Edit

Share via


Ingest data from Telegraf into Microsoft Fabric Eventhouse

Microsoft Fabric Real-Time Intelligence supports data ingestion from Telegraf. Telegraf is an open source, lightweight agent that uses minimal memory to collect, process, and write telemetry: logs, metrics, and IoT data.

What you'll learn in this article:

  • Configure Telegraf to send metrics to Microsoft Fabric Eventhouse.
  • Choose connection-string settings (MetricsGroupingType, IngestionType) and authentication options.
  • Create tables and query ingested metrics for near real-time analytics.

Telegraf supports hundreds of input and output plugins. A broad open source community uses and supports it.

The Microsoft Fabric Real-Time Intelligence output plugin serves as Telegraf's connector and sends data from many input plugins to Eventhouse, a high-performance, scalable data store for real-time analytics.

Tip

You can also configure Telegraf to send data to an Eventstream. For details, see Telegraf plugin

Prerequisites

  • A Microsoft Fabric workspace with Real-Time Intelligence enabled.
  • An Eventhouse instance and a KQL (Kusto Query Language) database. Create an Eventhouse.
  • Telegraf version 1.35.0 or later. Host Telegraf on a virtual machine (VM) or container, either locally where the monitored app or service runs or remotely on a dedicated monitoring compute or container.
  • Give the principal that runs Telegraf appropriate permissions in Microsoft Fabric, and assign the Database user role or higher for the Eventhouse database.

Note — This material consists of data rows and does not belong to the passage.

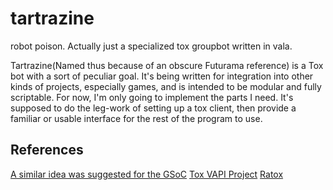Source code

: # tartrazine
robot poison. Actually just a specialized tox groupbot written in vala.

Tartrazine(Named thus because of an obscure Futurama reference) is a Tox bot
with a sort of peculiar goal. It's being written for integration into other
kinds of projects, especially games, and is intended to be modular and fully
scriptable. For now, I'm only going to implement the parts I need. It's supposed
to do the leg-work of setting up a tox client, then provide a familiar or usable
interface for the rest of the program to use.

References
----------
[A similar idea was suggested for the GSoC](https://wiki.tox.chat/developers/gsoc/2015/ideas)
[Tox VAPI Project](https://github.com/ricinapp/tox-vapi)
[Ratox](http://ratox.2f30.org/)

Supported authentication methods

The plugin uses DefaultAzureCredential authentication. This credential tries multiple authentication methods in order until one succeeds, so it doesn't require hardcoded credentials.

Azure default credential chain

Azure default credentials automatically try authentication methods in this order:

  • Environment Variables - Checks for service principal credentials in environment variables:

    • AZURE_CLIENT_ID, AZURE_CLIENT_SECRET, AZURE_TENANT_ID (for client secret authentication)
    • AZURE_CLIENT_ID, AZURE_CLIENT_CERTIFICATE_PATH, AZURE_TENANT_ID (for client certificate authentication)
  • Managed Identity - Uses system-assigned or user-assigned managed identity if running on Azure resources (VMs, App Service, Functions, etc.)

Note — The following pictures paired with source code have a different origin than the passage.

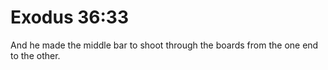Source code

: # Exodus 36:33

And he made the middle bar to shoot through the boards from the one end to the other.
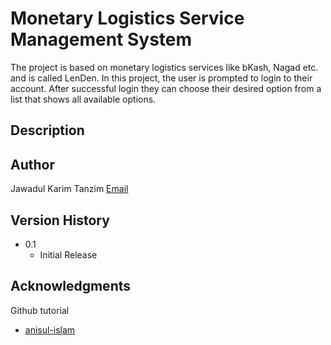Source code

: # Monetary Logistics Service Management System

The project is based on monetary logistics services like bKash, Nagad etc. and is called LenDen. 
In this project, the user is prompted to login to their account. After successful login they can
choose their desired option from a list that shows all available options.

## Description



## Author

Jawadul Karim Tanzim
[Email](tanzim12911@gmail.com)

## Version History

* 0.1
    * Initial Release

## Acknowledgments

Github tutorial
* [anisul-islam](https://github.com/anisul-Islam)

  • Azure CLI - Uses credentials from az login if Azure CLI is installed and user is logged in

  • Azure PowerShell - Uses credentials from Connect-AzAccount if Azure PowerShell is installed and user is logged in

  • Interactive Browser - Opens browser for interactive sign-in (typically disabled in production scenarios)

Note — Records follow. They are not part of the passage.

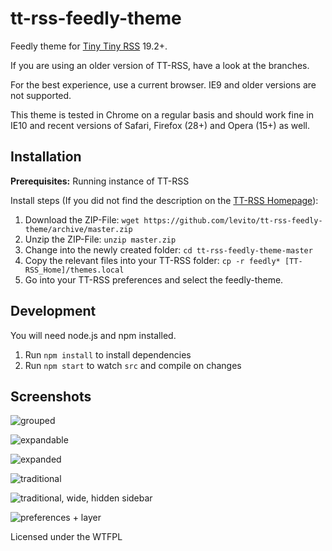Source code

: tt-rss-feedly-theme
===================

Feedly theme for [Tiny Tiny RSS](https://tt-rss.org) 19.2+.

If you are using an older version of TT-RSS, have a look at the branches.

For the best experience, use a current browser. IE9 and older versions are not supported.

This theme is tested in Chrome on a regular basis and should work fine in IE10 and recent versions of Safari, Firefox (28+) and Opera (15+) as well.

## Installation

**Prerequisites:** Running instance of TT-RSS

Install steps (If you did not find the description on the [TT-RSS Homepage](https://git.tt-rss.org/git/tt-rss/wiki/Themes)):

1. Download the ZIP-File: `wget https://github.com/levito/tt-rss-feedly-theme/archive/master.zip`
2. Unzip the ZIP-File: `unzip master.zip`
3. Change into the newly created folder: `cd tt-rss-feedly-theme-master`
4. Copy the relevant files into your TT-RSS folder: `cp -r feedly* [TT-RSS_Home]/themes.local`
5. Go into your TT-RSS preferences and select the feedly-theme.

## Development

You will need node.js and npm installed.

1. Run `npm install` to install dependencies
2. Run `npm start` to watch `src` and compile on changes

## Screenshots

![grouped](https://raw.github.com/levito/tt-rss-feedly-theme/master/feedly-screenshots/feedly-grouped.png?190111)

![expandable](https://raw.github.com/levito/tt-rss-feedly-theme/master/feedly-screenshots/feedly-expandable.png?190111)

![expanded](https://raw.github.com/levito/tt-rss-feedly-theme/master/feedly-screenshots/feedly-expanded.png?190111)

![traditional](https://raw.github.com/levito/tt-rss-feedly-theme/master/feedly-screenshots/feedly-traditional.png?190111)

![traditional, wide, hidden sidebar](https://raw.github.com/levito/tt-rss-feedly-theme/master/feedly-screenshots/feedly-traditional-widescreen.png?190111)

![preferences + layer](https://raw.github.com/levito/tt-rss-feedly-theme/master/feedly-screenshots/feedly-night.png?190111)

Licensed under the WTFPL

Authentication setup options

Choose the authentication method that best fits your deployment scenario:

For production (recommended)

  • Use Managed Identity when running Telegraf on Azure resources (VMs, containers, etc.)
  • Use Service Principal with Environment Variables for non-Azure environments

For development

  • Use Azure CLI authentication by running az login
  • Use Azure PowerShell authentication by running Connect-AzAccount

Service principal environment variables: If using service principal authentication, set these environment variables:

Replace the placeholder text in the following example with your own values.

export AZURE_TENANT_ID=<your-tenant-id>
export AZURE_CLIENT_ID=<your-client-id>
export AZURE_CLIENT_SECRET=<your-client-secret>

Configure Telegraf

Telegraf is a configuration driven agent. To get started, you must install Telegraf and configure the required input and output plugins. The default location of configuration file is as follows:

  • For Windows: C:\Program Files\Telegraf\telegraf.conf
  • For Linux: /etc/telegraf/telegraf.conf

To enable the Microsoft Fabric output plugin for Eventhouse, add the following section to your configuration file:

[[outputs.microsoft_fabric]]
  ## The connection string for Microsoft Fabric Eventhouse
  connection_string = "Data Source=https://your-eventhouse.fabric.microsoft.com;Database=your-database;MetricsGroupingType=TablePerMetric;CreateTables=true"

  ## Client timeout
  # timeout = "30s"

Connection string configuration

The connection_string provides information necessary for the plugin to establish a connection to the Eventhouse endpoint. It's a semicolon-delimited list of name-value parameter pairs.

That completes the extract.